**What is needed:**
Your answer should consist of the lines in the following data that contain "operations".

**Listed entries:**
□ □ □ □ □ □ □
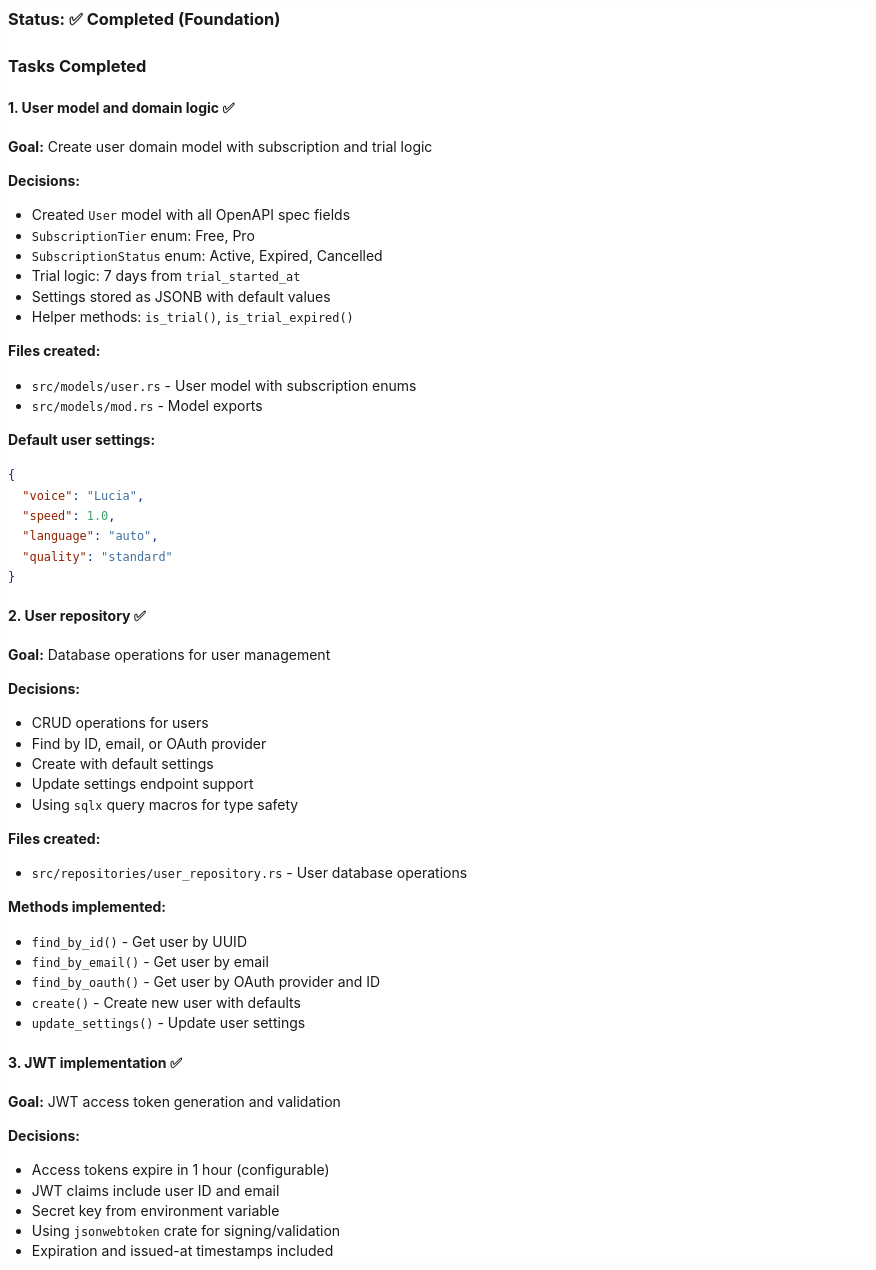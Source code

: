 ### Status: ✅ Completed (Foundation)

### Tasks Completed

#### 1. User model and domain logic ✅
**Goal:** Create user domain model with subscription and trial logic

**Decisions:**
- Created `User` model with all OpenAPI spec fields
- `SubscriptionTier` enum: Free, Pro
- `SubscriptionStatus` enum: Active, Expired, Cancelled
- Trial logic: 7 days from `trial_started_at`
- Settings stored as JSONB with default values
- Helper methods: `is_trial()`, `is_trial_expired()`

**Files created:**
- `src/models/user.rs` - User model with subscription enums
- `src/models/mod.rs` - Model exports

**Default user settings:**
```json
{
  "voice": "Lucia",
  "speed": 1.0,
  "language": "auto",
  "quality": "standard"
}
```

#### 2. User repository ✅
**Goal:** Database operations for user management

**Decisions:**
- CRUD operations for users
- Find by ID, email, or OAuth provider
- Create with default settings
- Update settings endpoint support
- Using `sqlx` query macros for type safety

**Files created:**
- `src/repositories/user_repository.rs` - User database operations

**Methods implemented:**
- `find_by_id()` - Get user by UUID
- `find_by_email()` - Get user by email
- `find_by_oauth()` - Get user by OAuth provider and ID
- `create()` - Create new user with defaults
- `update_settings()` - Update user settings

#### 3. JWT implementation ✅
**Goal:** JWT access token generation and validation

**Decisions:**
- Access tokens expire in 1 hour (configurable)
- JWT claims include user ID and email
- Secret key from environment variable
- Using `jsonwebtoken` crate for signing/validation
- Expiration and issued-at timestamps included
□ □ □ □ □ □ □
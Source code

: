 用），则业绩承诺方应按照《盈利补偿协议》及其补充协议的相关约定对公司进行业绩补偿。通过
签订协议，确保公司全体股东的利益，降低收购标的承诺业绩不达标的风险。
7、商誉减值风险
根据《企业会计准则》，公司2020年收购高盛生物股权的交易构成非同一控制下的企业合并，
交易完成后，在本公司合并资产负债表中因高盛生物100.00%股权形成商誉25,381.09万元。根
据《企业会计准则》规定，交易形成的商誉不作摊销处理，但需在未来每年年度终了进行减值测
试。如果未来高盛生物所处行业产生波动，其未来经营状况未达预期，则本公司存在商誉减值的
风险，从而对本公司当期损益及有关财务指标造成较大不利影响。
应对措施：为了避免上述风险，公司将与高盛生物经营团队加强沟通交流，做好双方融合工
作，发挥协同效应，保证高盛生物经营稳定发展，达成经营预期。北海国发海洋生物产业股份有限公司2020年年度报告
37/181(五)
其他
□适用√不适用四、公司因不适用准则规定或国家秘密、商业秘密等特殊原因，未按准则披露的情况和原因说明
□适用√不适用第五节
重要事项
□ □ □ □ □ □ □
**Answer space:**
**Goal:** Database operations for user management
- CRUD operations for users
- `src/repositories/user_repository.rs` - User database operations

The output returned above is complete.